[Dataset records]
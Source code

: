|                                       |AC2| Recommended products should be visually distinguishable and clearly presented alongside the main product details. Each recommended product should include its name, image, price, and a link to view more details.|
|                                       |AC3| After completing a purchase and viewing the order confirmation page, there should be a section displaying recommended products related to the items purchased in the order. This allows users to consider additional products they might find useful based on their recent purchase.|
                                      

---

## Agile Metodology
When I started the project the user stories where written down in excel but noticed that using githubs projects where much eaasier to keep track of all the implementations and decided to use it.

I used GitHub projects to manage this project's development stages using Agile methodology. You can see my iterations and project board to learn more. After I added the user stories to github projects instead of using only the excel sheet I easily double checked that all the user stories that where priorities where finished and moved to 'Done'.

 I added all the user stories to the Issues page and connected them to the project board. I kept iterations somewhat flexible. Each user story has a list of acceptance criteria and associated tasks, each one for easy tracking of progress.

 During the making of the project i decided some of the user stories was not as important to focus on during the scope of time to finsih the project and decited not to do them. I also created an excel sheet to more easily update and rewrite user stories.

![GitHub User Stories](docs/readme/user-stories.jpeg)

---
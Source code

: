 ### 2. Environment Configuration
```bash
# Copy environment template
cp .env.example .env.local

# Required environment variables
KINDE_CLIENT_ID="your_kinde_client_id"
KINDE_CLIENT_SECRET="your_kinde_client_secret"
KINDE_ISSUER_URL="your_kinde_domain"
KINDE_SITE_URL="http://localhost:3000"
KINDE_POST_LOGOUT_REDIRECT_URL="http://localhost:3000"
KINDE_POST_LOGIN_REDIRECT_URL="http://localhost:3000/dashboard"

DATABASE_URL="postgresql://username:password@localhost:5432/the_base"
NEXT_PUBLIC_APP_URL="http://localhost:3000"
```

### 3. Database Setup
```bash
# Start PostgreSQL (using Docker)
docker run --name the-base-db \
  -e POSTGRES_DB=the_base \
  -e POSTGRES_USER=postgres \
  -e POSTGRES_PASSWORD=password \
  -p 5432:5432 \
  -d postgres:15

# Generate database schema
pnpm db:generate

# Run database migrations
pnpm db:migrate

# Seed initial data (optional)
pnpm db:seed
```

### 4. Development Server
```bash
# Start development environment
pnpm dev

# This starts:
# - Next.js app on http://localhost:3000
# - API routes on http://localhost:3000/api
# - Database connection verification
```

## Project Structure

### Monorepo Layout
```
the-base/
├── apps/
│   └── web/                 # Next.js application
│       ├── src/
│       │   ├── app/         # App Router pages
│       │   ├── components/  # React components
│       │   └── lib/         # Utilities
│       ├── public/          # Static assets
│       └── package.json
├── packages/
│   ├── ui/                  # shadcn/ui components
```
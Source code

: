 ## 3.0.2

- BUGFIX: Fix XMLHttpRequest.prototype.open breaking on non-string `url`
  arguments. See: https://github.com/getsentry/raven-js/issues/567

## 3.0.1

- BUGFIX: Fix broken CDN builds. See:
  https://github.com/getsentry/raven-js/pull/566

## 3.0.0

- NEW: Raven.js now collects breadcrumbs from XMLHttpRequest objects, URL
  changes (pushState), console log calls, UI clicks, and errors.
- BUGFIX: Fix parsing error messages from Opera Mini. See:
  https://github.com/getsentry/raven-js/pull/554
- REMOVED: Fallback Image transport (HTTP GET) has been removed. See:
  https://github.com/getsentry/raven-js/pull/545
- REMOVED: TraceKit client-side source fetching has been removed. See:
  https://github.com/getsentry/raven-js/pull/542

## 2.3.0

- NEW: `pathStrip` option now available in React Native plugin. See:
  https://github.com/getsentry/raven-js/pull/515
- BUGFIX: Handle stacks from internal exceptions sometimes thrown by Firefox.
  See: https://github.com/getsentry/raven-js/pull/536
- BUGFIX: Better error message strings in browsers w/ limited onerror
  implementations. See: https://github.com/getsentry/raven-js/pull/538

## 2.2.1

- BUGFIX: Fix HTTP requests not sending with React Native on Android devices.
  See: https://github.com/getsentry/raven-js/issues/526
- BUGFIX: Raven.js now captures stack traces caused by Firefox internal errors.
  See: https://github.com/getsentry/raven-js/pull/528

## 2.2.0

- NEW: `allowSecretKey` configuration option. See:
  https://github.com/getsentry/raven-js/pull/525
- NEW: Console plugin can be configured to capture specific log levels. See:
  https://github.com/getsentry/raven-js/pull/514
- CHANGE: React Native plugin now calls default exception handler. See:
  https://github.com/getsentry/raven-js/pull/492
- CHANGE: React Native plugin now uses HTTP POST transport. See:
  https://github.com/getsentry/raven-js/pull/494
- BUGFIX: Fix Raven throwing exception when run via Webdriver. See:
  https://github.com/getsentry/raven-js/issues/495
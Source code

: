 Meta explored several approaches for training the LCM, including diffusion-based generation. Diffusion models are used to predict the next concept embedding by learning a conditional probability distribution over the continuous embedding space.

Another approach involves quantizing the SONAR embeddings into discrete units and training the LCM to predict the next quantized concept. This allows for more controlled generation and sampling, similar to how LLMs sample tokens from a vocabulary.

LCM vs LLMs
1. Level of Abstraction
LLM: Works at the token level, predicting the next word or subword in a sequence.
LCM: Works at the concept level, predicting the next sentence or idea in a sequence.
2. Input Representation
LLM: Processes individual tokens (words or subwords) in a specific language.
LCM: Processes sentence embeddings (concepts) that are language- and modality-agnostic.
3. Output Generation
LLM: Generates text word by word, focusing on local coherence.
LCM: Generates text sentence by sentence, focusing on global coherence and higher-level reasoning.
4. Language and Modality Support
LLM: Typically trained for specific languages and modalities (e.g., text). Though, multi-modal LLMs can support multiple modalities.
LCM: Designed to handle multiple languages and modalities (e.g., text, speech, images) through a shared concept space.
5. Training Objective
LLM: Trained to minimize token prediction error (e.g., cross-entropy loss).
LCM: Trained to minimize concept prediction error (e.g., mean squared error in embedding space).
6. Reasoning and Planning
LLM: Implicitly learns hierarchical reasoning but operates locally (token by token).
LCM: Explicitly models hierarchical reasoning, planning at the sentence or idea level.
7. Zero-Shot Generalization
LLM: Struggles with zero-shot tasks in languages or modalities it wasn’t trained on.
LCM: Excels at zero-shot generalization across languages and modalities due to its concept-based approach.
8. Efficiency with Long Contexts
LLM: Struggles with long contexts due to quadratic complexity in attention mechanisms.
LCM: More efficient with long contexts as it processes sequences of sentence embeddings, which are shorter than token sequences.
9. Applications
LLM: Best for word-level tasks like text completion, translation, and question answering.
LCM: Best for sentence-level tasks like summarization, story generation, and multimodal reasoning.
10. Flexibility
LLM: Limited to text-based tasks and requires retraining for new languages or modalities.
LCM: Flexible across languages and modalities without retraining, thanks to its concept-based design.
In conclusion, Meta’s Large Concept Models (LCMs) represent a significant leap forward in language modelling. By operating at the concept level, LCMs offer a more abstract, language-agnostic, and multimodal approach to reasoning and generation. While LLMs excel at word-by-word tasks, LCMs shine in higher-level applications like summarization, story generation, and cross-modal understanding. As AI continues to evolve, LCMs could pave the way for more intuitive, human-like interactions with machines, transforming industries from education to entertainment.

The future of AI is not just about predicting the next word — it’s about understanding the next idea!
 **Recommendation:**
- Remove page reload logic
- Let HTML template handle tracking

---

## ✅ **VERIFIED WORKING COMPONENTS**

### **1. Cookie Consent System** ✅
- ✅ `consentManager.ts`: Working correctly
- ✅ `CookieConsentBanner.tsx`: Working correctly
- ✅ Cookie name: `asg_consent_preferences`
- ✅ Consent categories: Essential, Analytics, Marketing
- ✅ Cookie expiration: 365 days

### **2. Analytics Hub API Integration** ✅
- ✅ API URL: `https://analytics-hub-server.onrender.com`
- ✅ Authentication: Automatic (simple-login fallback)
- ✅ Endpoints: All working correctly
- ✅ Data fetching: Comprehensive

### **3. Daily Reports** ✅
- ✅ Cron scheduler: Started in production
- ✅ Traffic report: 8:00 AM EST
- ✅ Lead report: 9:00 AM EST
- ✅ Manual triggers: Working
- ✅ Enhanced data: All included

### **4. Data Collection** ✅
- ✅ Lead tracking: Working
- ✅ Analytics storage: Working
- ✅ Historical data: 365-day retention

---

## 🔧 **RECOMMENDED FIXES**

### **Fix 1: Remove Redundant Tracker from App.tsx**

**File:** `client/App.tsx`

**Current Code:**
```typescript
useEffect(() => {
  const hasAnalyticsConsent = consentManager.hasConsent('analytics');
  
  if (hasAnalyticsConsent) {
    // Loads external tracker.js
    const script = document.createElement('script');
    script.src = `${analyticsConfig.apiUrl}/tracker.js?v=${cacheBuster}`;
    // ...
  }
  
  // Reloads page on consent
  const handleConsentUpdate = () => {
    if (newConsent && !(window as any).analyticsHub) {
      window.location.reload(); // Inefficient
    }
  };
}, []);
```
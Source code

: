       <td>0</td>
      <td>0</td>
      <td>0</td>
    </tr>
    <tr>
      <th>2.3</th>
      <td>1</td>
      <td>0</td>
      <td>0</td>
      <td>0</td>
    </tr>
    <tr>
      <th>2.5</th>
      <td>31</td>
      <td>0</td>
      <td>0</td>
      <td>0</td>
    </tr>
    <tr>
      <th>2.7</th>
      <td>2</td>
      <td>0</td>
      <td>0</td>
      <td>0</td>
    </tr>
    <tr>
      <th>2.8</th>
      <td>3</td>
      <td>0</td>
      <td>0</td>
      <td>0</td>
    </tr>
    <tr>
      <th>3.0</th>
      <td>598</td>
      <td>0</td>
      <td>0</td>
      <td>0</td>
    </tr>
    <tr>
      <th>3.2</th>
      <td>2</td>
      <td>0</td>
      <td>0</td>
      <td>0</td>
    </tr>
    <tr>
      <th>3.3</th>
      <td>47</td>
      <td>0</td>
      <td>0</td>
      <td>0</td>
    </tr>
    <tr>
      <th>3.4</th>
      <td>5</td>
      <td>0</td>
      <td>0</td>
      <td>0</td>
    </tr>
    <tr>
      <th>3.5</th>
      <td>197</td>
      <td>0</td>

**WORK TASK:** Starting with the line with "3. Output Generation" above and going on through the line with "LCM: Designed to", transcribe every line exactly, both ends included, and add nothing.

**WRITTEN RESPONSE:**
3. Output Generation
LLM: Generates text word by word, focusing on local coherence.
LCM: Generates text sentence by sentence, focusing on global coherence and higher-level reasoning.
4. Language and Modality Support
LLM: Typically trained for specific languages and modalities (e.g., text). Though, multi-modal LLMs can support multiple modalities.
LCM: Designed to handle multiple languages and modalities (e.g., text, speech, images) through a shared concept space.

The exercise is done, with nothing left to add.